In Ontario, costs are generally awarded to the successful party of a motion on a partial indemnity basis. As one of the main goals of the anti-SLAPP regime is to ensure costs on anti-SLAPP motions remain reasonable, the anti-SLAPP rules include a cost regime that differs from Ontario’s standard cost rules in court proceedings. The anti-SLAPP regime presumes that a defendant who is successful in their anti-SLAPP motion, meaning that the main claim is dismissed by the court, is entitled to recover their full legal and other costs from the plaintiff. Alternatively, if the defendant is unsuccessful in their anti-SLAPP motion, meaning that the main claim is allowed to continue, the presumption is the plaintiff is not entitled to recover any of their legal or other costs incurred in responding to the motion.
Park Law Corporation v Kahu Capitals Partners Ltd.
In Park Lawn Corporation, the Court of Appeal was asked to review the judgment of an unsuccessful anti-SLAPP motion, where a defamation claim had been allowed to proceed. In addition to appealing the dismissal of the motion, the appellants were also appealing the cost award. The Court of Appeal dismissed the appeal in its entirety but took time to address the cost award made by the lower court. Despite the cost presumption laid out in the CJA, the lower court had awarded the defendant (plaintiff by counterclaim) $31,012.44 in costs on a partial indemnity basis for successfully defending the motion. Notably, the plaintiff had spent over $376,000.00 on the motion alone.

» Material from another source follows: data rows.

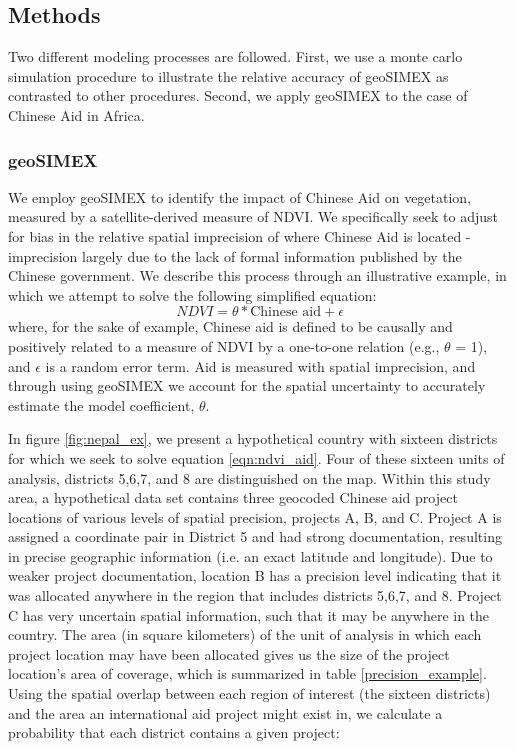 \subsection{Methods}
Two different modeling processes are followed.  First, we use a monte carlo simulation procedure to illustrate the relative accuracy of geoSIMEX as contrasted to other procedures.  Second, we apply geoSIMEX to the case of Chinese Aid in Africa.

\subsubsection{geoSIMEX}
We employ geoSIMEX to identify the impact of Chinese Aid on vegetation, measured by a satellite-derived measure of NDVI.
We specifically seek to adjust for bias in the relative spatial imprecision of where Chinese Aid is located - imprecision largely due to the lack of formal information published by the Chinese government.
We describe this process through an illustrative example, in which we attempt to solve the following simplified equation:
\begin{equation}
NDVI = \theta * \text{Chinese aid} + \epsilon
\label{eqn:ndvi_aid}
\end{equation}
where, for the sake of example, Chinese aid is defined to be causally and positively related to a measure of NDVI by a one-to-one relation (e.g., $\theta$ = 1), and $\epsilon$ is a random error term. 
Aid is measured with spatial imprecision, and through using geoSIMEX we account for the spatial uncertainty to accurately estimate the model coefficient, $\theta$. 
\par
In figure \ref{fig:nepal_ex}, we present a hypothetical country with sixteen districts for which we seek to solve equation \ref{eqn:ndvi_aid}. 
Four of these sixteen units of analysis, districts 5,6,7, and 8 are distinguished on the map. 
Within this study area, a hypothetical data set contains three geocoded Chinese aid project locations of various levels of spatial precision, projects A, B, and C. 
Project A is assigned a coordinate pair in District 5 and had strong documentation, resulting
in precise geographic information (i.e. an exact latitude and longitude). 
Due to weaker project documentation, location B has a precision level indicating that it was allocated anywhere in the region that includes districts 5,6,7, and 8. 
Project C has very uncertain spatial information, such that it may be anywhere in the country. 
The area (in square kilometers) of the unit of analysis in which each project location may have been allocated gives us the size of the project location’s area of coverage, which is summarized in table \ref{precision_example}.
Using the spatial overlap between each region of interest (the sixteen districts) and the area an international aid project might exist in, we calculate a probability that each district contains a given project:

In upholding this decision, the Court discussed how the presumptive cost provisions in the CJA can incentivize parties to bring anti-SLAPP motions without the fear of cost consequences, which may have played a role in the large number of anti-SLAPP motions that have been before the courts over the past few years. As a result, anti-SLAPP motions have become unintentionally expensive and time-consuming. In making these comments, the Court provided some guiding principles to consider for parties partaking in an anti-SLAPP motion, including that:
- Anti-SLAPP motions are a screening procedure and are not intended to act as an alternative for a full trial of the issues. The primary focus of the parties should be weighing the potential harm suffered by one party because of the expression against the public interest in protecting the expression.
- As a guideline, parties should not incur costs over $50,000 in these motions. This requires counsel to keep the issues being argued narrow.
- Wherever possible, anti-SLAPP motions should be heard no later than 60 days after the notice of motion is filed, to keep the scope limited.
- A motion judge’s decision on an anti-SLAPP motion is entitled to significant deference, and appealing anti-SLAPP decisions should be done with caution.
In discussing the decision of the lower court to award costs to the plaintiff, the Court simply noted that although there is a presumption against awarding costs for the plaintiff, motion judges may award costs as they see reasonable, and the Court of Appeal will not interfere with such decisions unless they are plainly wrong or there is an error in principle.
Though not actively discouraging parties from bringing anti-SLAPP motions, Park Lawn Corporation is a clear message from the Court of Appeal that parties should be mindful of how they are proceeding in anti-SLAPP motions, and they will not discourage cost awards contrary to the presumptions in the CJA should they be appropriate.